EDDIE: So, you still keep in touch with whatshername? Vanity?
EDDIE: So I’ve been, you know, laying down tracks again, and I was wondering if you might want–
EDDIE: Yeah, yeah. Okay. Well maybe you could just–
PRINCE: I gotta boogie. My zeppelin’s double-parked outside.

  1. Chris Molanphy

    EDDIE: Remember that time we played ball at your house and you served me and Charlie pancakes?
    PRINCE: Fool, you know that didn’t really happen.
    EDDIE: Tell that to Charlie.

  2. d

    Yeah, not to be completely creepy (clearly, I’m going to be regardless) but I was watching all their televised interactions like hawk. Partly in awe and partly in genuine wtf?-ness at the pairing. And to me and my gossip magazine reading eyes, it definitely looked like it was Eddie was playing the ice princess role, while his Purple Majesty just looked happy to be sitting near him.

  3. Chris Molanphy

    Seriously, the reason I made the Chappelle joke above was a memorable line I remember from one of the Chappelle’s Show DVDs. It was something Charlie Murphy said, along the lines of, Back in the ’80s it was kind of lonely to be a major black superstar – my brother said that back then it was basically him, Prince, Michael Jackson and Rick James.

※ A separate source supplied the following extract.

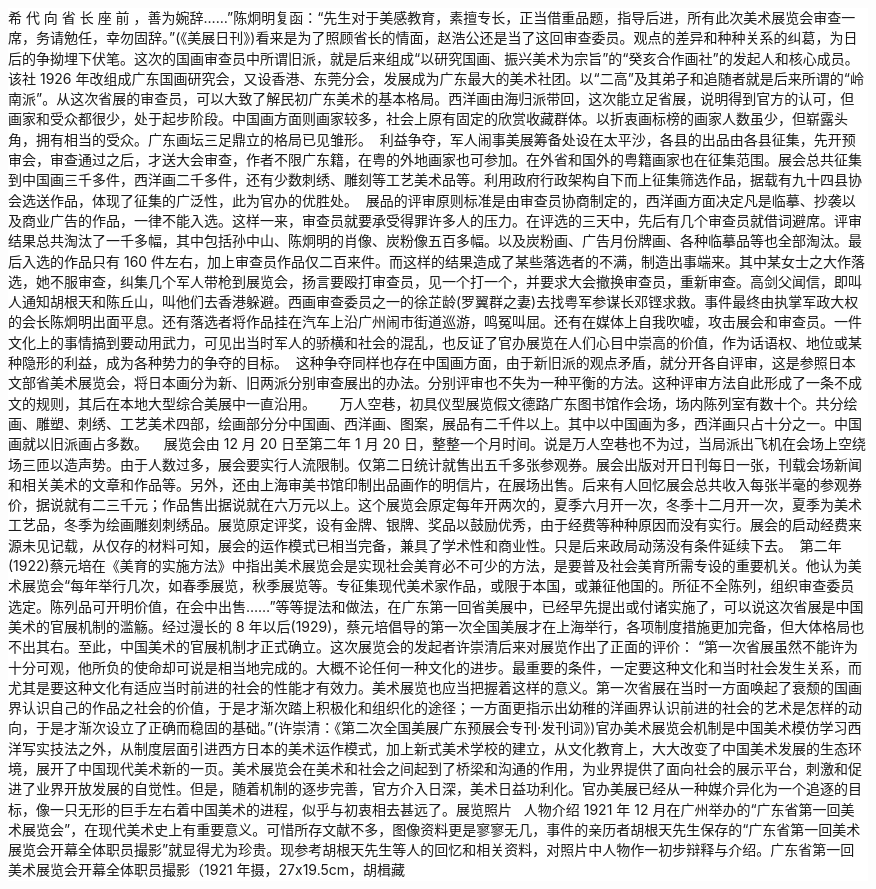 希 代 向 省 长 座 前 ，善为婉辞……”陈炯明复函：“先生对于美感教育，素擅专长，正当借重品题，指导后进，所有此次美术展览会审查一席，务请勉任，幸勿固辞。”(《美展日刊》)看来是为了照顾省长的情面，赵浩公还是当了这回审查委员。观点的差异和种种关系的纠葛，为日后的争拗埋下伏笔。这次的国画审查员中所谓旧派，就是后来组成“以研究国画、振兴美术为宗旨”的“癸亥合作画社”的发起人和核心成员。该社 1926 年改组成广东国画研究会，又设香港、东莞分会，发展成为广东最大的美术社团。以“二高”及其弟子和追随者就是后来所谓的“岭南派”。从这次省展的审查员，可以大致了解民初广东美术的基本格局。西洋画由海归派带回，这次能立足省展，说明得到官方的认可，但画家和受众都很少，处于起步阶段。中国画方面则画家较多，社会上原有固定的欣赏收藏群体。以折衷画标榜的画家人数虽少，但崭露头角，拥有相当的受众。广东画坛三足鼎立的格局已见雏形。  利益争夺，军人闹事美展筹备处设在太平沙，各县的出品由各县征集，先开预审会，审查通过之后，才送大会审查，作者不限广东籍，在粤的外地画家也可参加。在外省和国外的粤籍画家也在征集范围。展会总共征集到中国画三千多件，西洋画二千多件，还有少数刺绣、雕刻等工艺美术品等。利用政府行政架构自下而上征集筛选作品，据载有九十四县协会选送作品，体现了征集的广泛性，此为官办的优胜处。  展品的评审原则标准是由审查员协商制定的，西洋画方面决定凡是临摹、抄袭以及商业广告的作品，一律不能入选。这样一来，审查员就要承受得罪许多人的压力。在评选的三天中，先后有几个审查员就借词避席。评审结果总共淘汰了一千多幅，其中包括孙中山、陈炯明的肖像、炭粉像五百多幅。以及炭粉画、广告月份牌画、各种临摹品等也全部淘汰。最后入选的作品只有 160 件左右，加上审查员作品仅二百来件。而这样的结果造成了某些落选者的不满，制造出事端来。其中某女士之大作落选，她不服审查，纠集几个军人带枪到展览会，扬言要殴打审查员，见一个打一个，并要求大会撤换审查员，重新审查。高剑父闻信，即叫人通知胡根天和陈丘山，叫他们去香港躲避。西画审查委员之一的徐芷龄(罗翼群之妻)去找粤军参谋长邓铿求救。事件最终由执掌军政大权的会长陈炯明出面平息。还有落选者将作品挂在汽车上沿广州闹市街道巡游，鸣冤叫屈。还有在媒体上自我吹嘘，攻击展会和审查员。一件文化上的事情搞到要动用武力，可见出当时军人的骄横和社会的混乱，也反证了官办展览在人们心目中崇高的价值，作为话语权、地位或某种隐形的利益，成为各种势力的争夺的目标。  这种争夺同样也存在中国画方面，由于新旧派的观点矛盾，就分开各自评审，这是参照日本文部省美术展览会，将日本画分为新、旧两派分别审查展出的办法。分别评审也不失为一种平衡的方法。这种评审方法自此形成了一条不成文的规则，其后在本地大型综合美展中一直沿用。      万人空巷，初具仪型展览假文德路广东图书馆作会场，场内陈列室有数十个。共分绘画、雕塑、刺绣、工艺美术四部，绘画部分分中国画、西洋画、图案，展品有二千件以上。其中以中国画为多，西洋画只占十分之一。中国画就以旧派画占多数。    展览会由 12 月 20 日至第二年 1 月 20 日，整整一个月时间。说是万人空巷也不为过，当局派出飞机在会场上空绕场三匝以造声势。由于人数过多，展会要实行人流限制。仅第二日统计就售出五千多张参观券。展会出版对开日刊每日一张，刊载会场新闻和相关美术的文章和作品等。另外，还由上海审美书馆印制出品画作的明信片，在展场出售。后来有人回忆展会总共收入每张半毫的参观券价，据说就有二三千元；作品售出据说就在六万元以上。这个展览会原定每年开两次的，夏季六月开一次，冬季十二月开一次，夏季为美术工艺品，冬季为绘画雕刻刺绣品。展览原定评奖，设有金牌、银牌、奖品以鼓励优秀，由于经费等种种原因而没有实行。展会的启动经费来源未见记载，从仅存的材料可知，展会的运作模式已相当完备，兼具了学术性和商业性。只是后来政局动荡没有条件延续下去。  第二年(1922)蔡元培在《美育的实施方法》中指出美术展览会是实现社会美育必不可少的方法，是要普及社会美育所需专设的重要机关。他认为美术展览会“每年举行几次，如春季展览，秋季展览等。专征集现代美术家作品，或限于本国，或兼征他国的。所征不全陈列，组织审查委员选定。陈列品可开明价值，在会中出售……”等等提法和做法，在广东第一回省美展中，已经早先提出或付诸实施了，可以说这次省展是中国美术的官展机制的滥觞。经过漫长的 8 年以后(1929)，蔡元培倡导的第一次全国美展才在上海举行，各项制度措施更加完备，但大体格局也不出其右。至此，中国美术的官展机制才正式确立。这次展览会的发起者许崇清后来对展览作出了正面的评价： “第一次省展虽然不能许为十分可观，他所负的使命却可说是相当地完成的。大概不论任何一种文化的进步。最重要的条件，一定要这种文化和当时社会发生关系，而尤其是要这种文化有适应当时前进的社会的性能才有效力。美术展览也应当把握着这样的意义。第一次省展在当时一方面唤起了衰颓的国画界认识自己的作品之社会的价值，于是才渐次踏上积极化和组织化的途径；一方面更指示出幼稚的洋画界认识前进的社会的艺术是怎样的动向，于是才渐次设立了正确而稳固的基础。”(许崇清：《第二次全国美展广东预展会专刊·发刊词》)官办美术展览会机制是中国美术模仿学习西洋写实技法之外，从制度层面引进西方日本的美术运作模式，加上新式美术学校的建立，从文化教育上，大大改变了中国美术发展的生态环境，展开了中国现代美术新的一页。美术展览会在美术和社会之间起到了桥梁和沟通的作用，为业界提供了面向社会的展示平台，刺激和促进了业界开放发展的自觉性。但是，随着机制的逐步完善，官方介入日深，美术日益功利化。官办美展已经从一种媒介异化为一个追逐的目标，像一只无形的巨手左右着中国美术的进程，似乎与初衷相去甚远了。展览照片   人物介绍 1921 年 12 月在广州举办的“广东省第一回美术展览会”，在现代美术史上有重要意义。可惜所存文献不多，图像资料更是寥寥无几，事件的亲历者胡根天先生保存的“广东省第一回美术展览会开幕全体职员撮影”就显得尤为珍贵。现参考胡根天先生等人的回忆和相关资料，对照片中人物作一初步辩释与介绍。广东省第一回美术展览会开幕全体职员撮影（1921 年摄，27x19.5cm，胡楫藏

    Anyway, with James gone and Jackson now certifiable, this is as close to an axis of ’80s black-superstar power you’re ever going to see.

  4. baconfat

    what about mr. t?

  5. rchick

    pity the fools who don’t acknowledge, yo.

  6. brainchild

    prince actually was supposed to do some work on Eddie’s “How Could It Be” album and submitted some tracks that Eddie had given to The Bomb Squad (aka the crew behind Public Enemy’s best work) to go over. (Source: a recent interview with Hank Shocklee of the Bomb Squad in Wax Poetics magazine)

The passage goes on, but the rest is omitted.